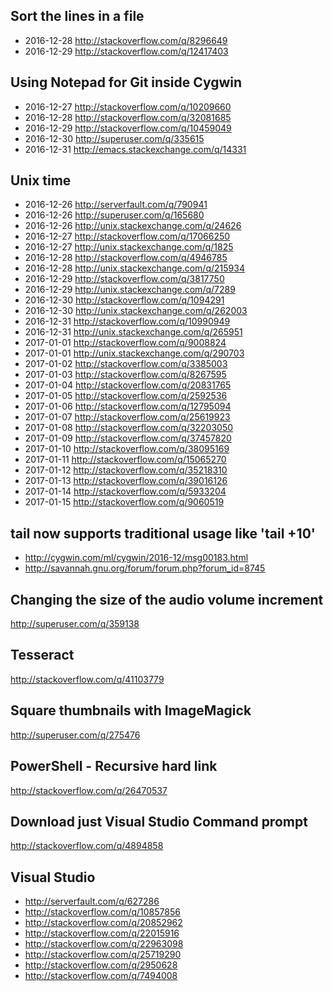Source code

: 
Sort the lines in a file
-----------------------------------------------
- 2016-12-28 http://stackoverflow.com/q/8296649
- 2016-12-29 http://stackoverflow.com/q/12417403

Using Notepad for Git inside Cygwin
-----------------------------------
- 2016-12-27 http://stackoverflow.com/q/10209660
- 2016-12-28 http://stackoverflow.com/q/32081685
- 2016-12-29 http://stackoverflow.com/q/10459049
- 2016-12-30 http://superuser.com/q/335615
- 2016-12-31 http://emacs.stackexchange.com/q/14331

Unix time
--------------------------------------
- 2016-12-26 http://serverfault.com/q/790941
- 2016-12-26 http://superuser.com/q/165680
- 2016-12-26 http://unix.stackexchange.com/q/24626
- 2016-12-27 http://stackoverflow.com/q/17066250
- 2016-12-27 http://unix.stackexchange.com/q/1825
- 2016-12-28 http://stackoverflow.com/q/4946785
- 2016-12-28 http://unix.stackexchange.com/q/215934
- 2016-12-29 http://stackoverflow.com/q/3817750
- 2016-12-29 http://unix.stackexchange.com/q/7289
- 2016-12-30 http://stackoverflow.com/q/1094291
- 2016-12-30 http://unix.stackexchange.com/q/262003
- 2016-12-31 http://stackoverflow.com/q/10990949
- 2016-12-31 http://unix.stackexchange.com/q/265951
- 2017-01-01 http://stackoverflow.com/q/9008824
- 2017-01-01 http://unix.stackexchange.com/q/290703
- 2017-01-02 http://stackoverflow.com/q/3385003
- 2017-01-03 http://stackoverflow.com/q/8267595
- 2017-01-04 http://stackoverflow.com/q/20831765
- 2017-01-05 http://stackoverflow.com/q/2592536
- 2017-01-06 http://stackoverflow.com/q/12795094
- 2017-01-07 http://stackoverflow.com/q/25619923
- 2017-01-08 http://stackoverflow.com/q/32203050
- 2017-01-09 http://stackoverflow.com/q/37457820
- 2017-01-10 http://stackoverflow.com/q/38095169
- 2017-01-11 http://stackoverflow.com/q/15065270
- 2017-01-12 http://stackoverflow.com/q/35218310
- 2017-01-13 http://stackoverflow.com/q/39016126
- 2017-01-14 http://stackoverflow.com/q/5933204
- 2017-01-15 http://stackoverflow.com/q/9060519

tail now supports traditional usage like 'tail +10'
---------------------------------------------------
- http://cygwin.com/ml/cygwin/2016-12/msg00183.html
- http://savannah.gnu.org/forum/forum.php?forum_id=8745

Changing the size of the audio volume increment
-----------------------------------------------
http://superuser.com/q/359138

Tesseract
-----------------------------------
http://stackoverflow.com/q/41103779

Square thumbnails with ImageMagick
----------------------------------
http://superuser.com/q/275476

PowerShell - Recursive hard link
-----------------------------------
http://stackoverflow.com/q/26470537

Download just Visual Studio Command prompt
------------------------------------------
http://stackoverflow.com/q/4894858

Visual Studio
-----------------------------------
- http://serverfault.com/q/627286
- http://stackoverflow.com/q/10857856
- http://stackoverflow.com/q/20852962
- http://stackoverflow.com/q/22015916
- http://stackoverflow.com/q/22963098
- http://stackoverflow.com/q/25719290
- http://stackoverflow.com/q/2950628
- http://stackoverflow.com/q/7494008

### YOUR INSTRUCTIONS
Images must not appear in the copy; reproduce everything else in the records verbatim.

### RESULT OF THIS EXERCISE
Source code

: 
Sort the lines in a file
-----------------------------------------------
- 2016-12-28 http://stackoverflow.com/q/8296649
- 2016-12-29 http://stackoverflow.com/q/12417403

Using Notepad for Git inside Cygwin
-----------------------------------
- 2016-12-27 http://stackoverflow.com/q/10209660
- 2016-12-28 http://stackoverflow.com/q/32081685
- 2016-12-29 http://stackoverflow.com/q/10459049
- 2016-12-30 http://superuser.com/q/335615
- 2016-12-31 http://emacs.stackexchange.com/q/14331

Unix time
--------------------------------------
- 2016-12-26 http://serverfault.com/q/790941
- 2016-12-26 http://superuser.com/q/165680
- 2016-12-26 http://unix.stackexchange.com/q/24626
- 2016-12-27 http://stackoverflow.com/q/17066250
- 2016-12-27 http://unix.stackexchange.com/q/1825
- 2016-12-28 http://stackoverflow.com/q/4946785
- 2016-12-28 http://unix.stackexchange.com/q/215934
- 2016-12-29 http://stackoverflow.com/q/3817750
- 2016-12-29 http://unix.stackexchange.com/q/7289
- 2016-12-30 http://stackoverflow.com/q/1094291
- 2016-12-30 http://unix.stackexchange.com/q/262003
- 2016-12-31 http://stackoverflow.com/q/10990949
- 2016-12-31 http://unix.stackexchange.com/q/265951
- 2017-01-01 http://stackoverflow.com/q/9008824
- 2017-01-01 http://unix.stackexchange.com/q/290703
- 2017-01-02 http://stackoverflow.com/q/3385003
- 2017-01-03 http://stackoverflow.com/q/8267595
- 2017-01-04 http://stackoverflow.com/q/20831765
- 2017-01-05 http://stackoverflow.com/q/2592536
- 2017-01-06 http://stackoverflow.com/q/12795094
- 2017-01-07 http://stackoverflow.com/q/25619923
- 2017-01-08 http://stackoverflow.com/q/32203050
- 2017-01-09 http://stackoverflow.com/q/37457820
- 2017-01-10 http://stackoverflow.com/q/38095169
- 2017-01-11 http://stackoverflow.com/q/15065270
- 2017-01-12 http://stackoverflow.com/q/35218310
- 2017-01-13 http://stackoverflow.com/q/39016126
- 2017-01-14 http://stackoverflow.com/q/5933204
- 2017-01-15 http://stackoverflow.com/q/9060519

tail now supports traditional usage like 'tail +10'
---------------------------------------------------
- http://cygwin.com/ml/cygwin/2016-12/msg00183.html
- http://savannah.gnu.org/forum/forum.php?forum_id=8745

Changing the size of the audio volume increment
-----------------------------------------------
http://superuser.com/q/359138

Tesseract
-----------------------------------
http://stackoverflow.com/q/41103779

Square thumbnails with ImageMagick
----------------------------------
http://superuser.com/q/275476

PowerShell - Recursive hard link
-----------------------------------
http://stackoverflow.com/q/26470537

Download just Visual Studio Command prompt
------------------------------------------
http://stackoverflow.com/q/4894858

Visual Studio
-----------------------------------
- http://serverfault.com/q/627286
- http://stackoverflow.com/q/10857856
- http://stackoverflow.com/q/20852962
- http://stackoverflow.com/q/22015916
- http://stackoverflow.com/q/22963098
- http://stackoverflow.com/q/25719290
- http://stackoverflow.com/q/2950628
- http://stackoverflow.com/q/7494008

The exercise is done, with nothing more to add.